Das Pharmaunternehmen hat jetzt die Forschung an dem  Verhütungsmittel für Männer gestoppt.
Männer die ihrer Partnerin die Verhütung nicht anvertrauen wollen müssen nun wohl erstmal weiter auf Lümmeltüten setzen. Den Forschern gelang es zwarMännerfür eine gewisse zeit Unfructhbar zu machen, jedoch war die Dareichungsform zu Kompliziert.
Orginalmeldung: : Tagesschau.de  
 
Bayer stellt Forschung ein

"Pille für den Mann" kommt nicht

 
Eine "Pille für den Mann" wird es vom Pharmakonzern Bayer Schering nicht geben. "Wir werden dieses Projekt nicht mehr weiterverfolgen", sagte eine Firmensprecherin. Die von Bayer im vergangenen Jahr übernommene Berliner Pharmafirma Schering hatte seit vergangenem Jahr alleine an der Pille geforscht, zuvor war sie vom US-Partner Organon unterstützt worden. Als problematisch war die Verabreichungsform gesehen worden: In den Studien hatten Teilnehmer Implantate und Spritzen bekommen.
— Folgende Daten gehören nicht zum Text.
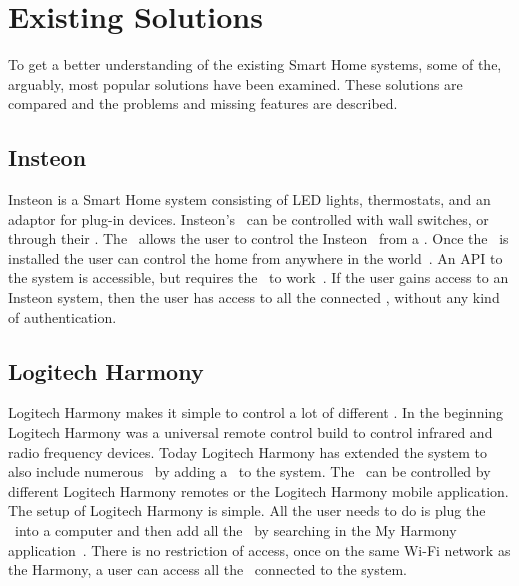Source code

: \section{Existing Solutions} \label{sec:existing-solutions}

To get a better understanding of the existing Smart Home systems, some of the, arguably, most popular solutions have been examined.
These solutions are compared and the problems and missing features are described.


\subsection{Insteon} \label{sec:insteon}
Insteon is a Smart Home system consisting of LED lights, thermostats, and an adaptor for plug-in devices.
Insteon's \sdevs~can be controlled with wall switches, or through their \hub.
The \hub~allows the user to control the Insteon \sdevs~from a \phone.
Once the \hub~is installed the user can control the home from anywhere in the world~\citep{insteon}.
An API to the system is accessible, but requires the \hub~to work~\citep{insteon_api}.
If the user gains access to an Insteon system, then the user has access to all the connected \sdevs, without any kind of authentication. 

\subsection{Logitech Harmony} \label{sec:logitech-harmony}
Logitech Harmony makes it simple to control a lot of different \sdevs. In the beginning Logitech Harmony was a universal remote control build to control infrared and radio frequency devices. Today Logitech Harmony has extended the system to also include numerous \sdevs~by adding a \hub~to the system. The \hub~can be controlled by different Logitech Harmony remotes or the Logitech Harmony mobile application. The setup of Logitech Harmony is simple. All the user needs to do is plug the \hub~into a computer and then add all the \sdevs~by searching in the My Harmony application~\citep{logitechmyharmony}. There is no restriction of access, once on the same Wi-Fi network as the Harmony, a user can access all the \sdevs~connected to the system.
Die Entscheidung, die Forschung einzustellen, bedeute nicht unbedingt, dass das Thema für alle Zeiten ad acta gelegt sei, sagte die Sprecherin. Allerdings rechnen Experten nicht mehr mit einer schnellen Markteinführung.

Jahrelange Forschung


Die Hormonpräparate sollten dazu dienen, die Spermienproduktion zu unterdrücken und so eine Schwangerschaft bei der Partnerin zu verhindern. Wie der "Tagesspiegel" schreibt hatten Schering und Organon von 2002 bis 2006 zusammen an der Pille für den Mann geforscht. Ende vergangenen Jahres kündigten sie die Trennung ihrer Forschung an, bekräftigten allerdings ihr Engagement für das Produkt. Schon damals schloss die Bundeszentrale für gesundheitliche Aufklärung in einem Bericht zum Stand der Forschung daraus aber, dass "in den nächsten Jahren nicht mit der Markteinführung eines entsprechenden Produkts zu rechnen" sei. Diese war zunächst schon für 2005, später dann für 2009 ins Auge gefasst worden.

Zu kompliziert

Doch gestaltete sich die Forschung schwierig. Zwar fanden die Wissenschaftler durch komplizierte Eingriffe in den Hormonhaushalt des Mannes tatsächlich einen Weg, ihn zeitweilig unfruchtbar zu machen. Um die Kombination von Gestagen und Testosteron sinnvoll zu dosieren, war jedoch sowohl ein Implantat als auch alle drei Monate eine Spritze nötig. Für eine so komplizierte Darreichung sahen Schering und Organon keine Marktchancen, wie sie zur Trennung ihrer Aktivitäten im September 2006 mitteilten. Deshalb sollte die Forschung nun darauf zugespitzt werden, wie die Mittel leichter handhabbar werden könnten. Auch damit ist es nun vorbei.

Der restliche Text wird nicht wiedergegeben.